IN THE UNITED STATES DISTRICT COURT FOR THE EASTERN DISTRICT OF PENNSYLVANIA


March 15, 2011

SHENITRA STUART,
PLAINTIFF,
v.
AR RESOURCES, INC., AND DOES 1-10, DEFENDANTS.

The opinion of the court was delivered by: Buckwalter, S. J.

MEMORANDUM

Presently before the Court is the Motion of Defendant AR Resources to Dismiss the Complaint of Plaintiff Shenitra Stuart pursuant to Federal Rule of Civil Procedure 12(b)(6). For the following reasons, the Motion is granted in part and denied in part.

I. FACTUAL AND PROCEDURAL BACKGROUND

This action concerns Defendants' alleged use of harassment and deception to collect a debt that Plaintiff, a resident of Philadelphia, Pennsylvania, purportedly does not owe. According to the facts set forth in the Complaint, a family member of Plaintiff incurred a personal debt at a time not specified in Plaintiff's allegations. (Compl. ¶¶ 8-9.) The debt was then "purchased, assigned, or transferred to AR Resources for collection, or AR Resources was employed by the Creditor to collect the Debt." (Id. ¶ 10.) Since that time, Defendants (including ten unnamed debt collectors employed by AR Resources (the "Collectors")) have called Plaintiff an unspecified number of times seeking to collect the debt. (Id. ¶ 6, 8.) In doing so, Plaintiff alleges that Defendants have engaged in "harassment and abusive tactics" by asking Plaintiff for her name (id. ¶12); employing automated telephone recordings (id. ¶ 15); failing to ask Plaintiff for location information (id. ¶ 16); informing Plaintiff she was on a recorded line (id. ¶ 17); using rude and abrasive language (id. ¶18); stating that they did not know of the Fair Debt Collection Practices Act and would continue calling Plaintiff despite her oral request not to do so (id. ¶¶ 13, 19); and abruptly disconnecting calls Defendants themselves had initiated. (Id. ¶ 20.) Plaintiff characterizes the calls as "outrageous in character" such that she "suffers and continues to suffer actual damages." (Id. ¶ 21.)

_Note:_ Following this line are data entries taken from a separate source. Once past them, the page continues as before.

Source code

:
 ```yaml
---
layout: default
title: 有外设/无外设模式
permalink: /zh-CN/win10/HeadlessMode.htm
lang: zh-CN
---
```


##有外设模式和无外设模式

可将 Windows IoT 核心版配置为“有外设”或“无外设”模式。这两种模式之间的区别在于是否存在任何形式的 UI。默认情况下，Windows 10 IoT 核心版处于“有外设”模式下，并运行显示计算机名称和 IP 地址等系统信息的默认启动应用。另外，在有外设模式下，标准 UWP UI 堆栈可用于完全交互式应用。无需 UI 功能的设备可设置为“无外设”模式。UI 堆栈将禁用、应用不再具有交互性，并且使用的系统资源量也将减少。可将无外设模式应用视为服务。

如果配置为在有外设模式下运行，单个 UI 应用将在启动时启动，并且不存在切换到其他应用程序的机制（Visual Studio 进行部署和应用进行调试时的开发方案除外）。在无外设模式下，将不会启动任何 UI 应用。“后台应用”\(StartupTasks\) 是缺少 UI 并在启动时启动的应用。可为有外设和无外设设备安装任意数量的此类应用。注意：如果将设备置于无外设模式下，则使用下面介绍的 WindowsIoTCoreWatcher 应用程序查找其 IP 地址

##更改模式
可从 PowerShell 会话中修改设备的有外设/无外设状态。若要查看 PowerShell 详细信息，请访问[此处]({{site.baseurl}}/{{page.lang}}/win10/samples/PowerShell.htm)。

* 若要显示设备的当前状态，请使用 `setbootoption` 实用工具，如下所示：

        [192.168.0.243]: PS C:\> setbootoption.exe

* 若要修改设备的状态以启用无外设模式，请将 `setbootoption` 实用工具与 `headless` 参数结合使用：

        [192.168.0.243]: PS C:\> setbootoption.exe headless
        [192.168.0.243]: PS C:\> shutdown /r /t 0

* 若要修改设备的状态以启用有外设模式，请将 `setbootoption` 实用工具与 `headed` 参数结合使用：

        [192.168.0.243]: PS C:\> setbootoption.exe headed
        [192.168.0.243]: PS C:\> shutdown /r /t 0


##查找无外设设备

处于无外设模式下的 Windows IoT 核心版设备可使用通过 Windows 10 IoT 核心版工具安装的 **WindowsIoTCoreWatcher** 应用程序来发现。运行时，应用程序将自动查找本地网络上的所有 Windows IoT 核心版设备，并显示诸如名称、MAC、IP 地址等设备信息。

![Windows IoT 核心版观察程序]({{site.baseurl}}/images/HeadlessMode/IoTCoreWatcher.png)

Plaintiff commenced this action on July 19, 2010. The Complaint alleges (1) violations of the Fair Debt Collection Practices Act, 15 U.S.C. § 1692 et seq. (Count I); (2) violations of the Pennsylvania Fair Credit Extension Uniformity Act, 73 PA. CONS. STAT. § 2270 et seq. (Count II); (3) violations of the Telephone Consumer Protection Act, 47 U.S.C. § 227 et seq. (Count III); (4) invasion of privacy by intrusion upon seclusion (Count IV); and (5) violations of the Pennsylvania Unfair Trade Practices and Consumer Protection Law, 73 PA. CONS. STAT. § 201-1 et seq. (Count V). Defendant AR Resources moved to dismiss the Complaint in its entirety for failure to state a claim on September 23, 2010. The Court now turns to a discussion of this Motion.

II. STANDARD OF REVIEW

Under Rule 12(b)(6), a defendant bears the burden of demonstrating that the plaintiff has not stated a claim upon which relief can be granted. FED. R. CIV. P. 12(b)(6); see also Hedges v. United States, 404 F.3d 744, 750 (3d Cir. 2005). In Bell Atl. Corp. v. Twombly, 550 U.S. 544 (2007), the United States Supreme Court recognized that "a plaintiff's obligation to provide the 'grounds' of his 'entitle[ment] to relief' requires more than labels and conclusions, and a formulaic recitation of the elements of a cause of action will not do." Id. at 555. The Court emphasized that it would not require a "heightened fact pleading of specifics," but only "enough facts to state a claim to relief that is plausible on its face." Id. at 570.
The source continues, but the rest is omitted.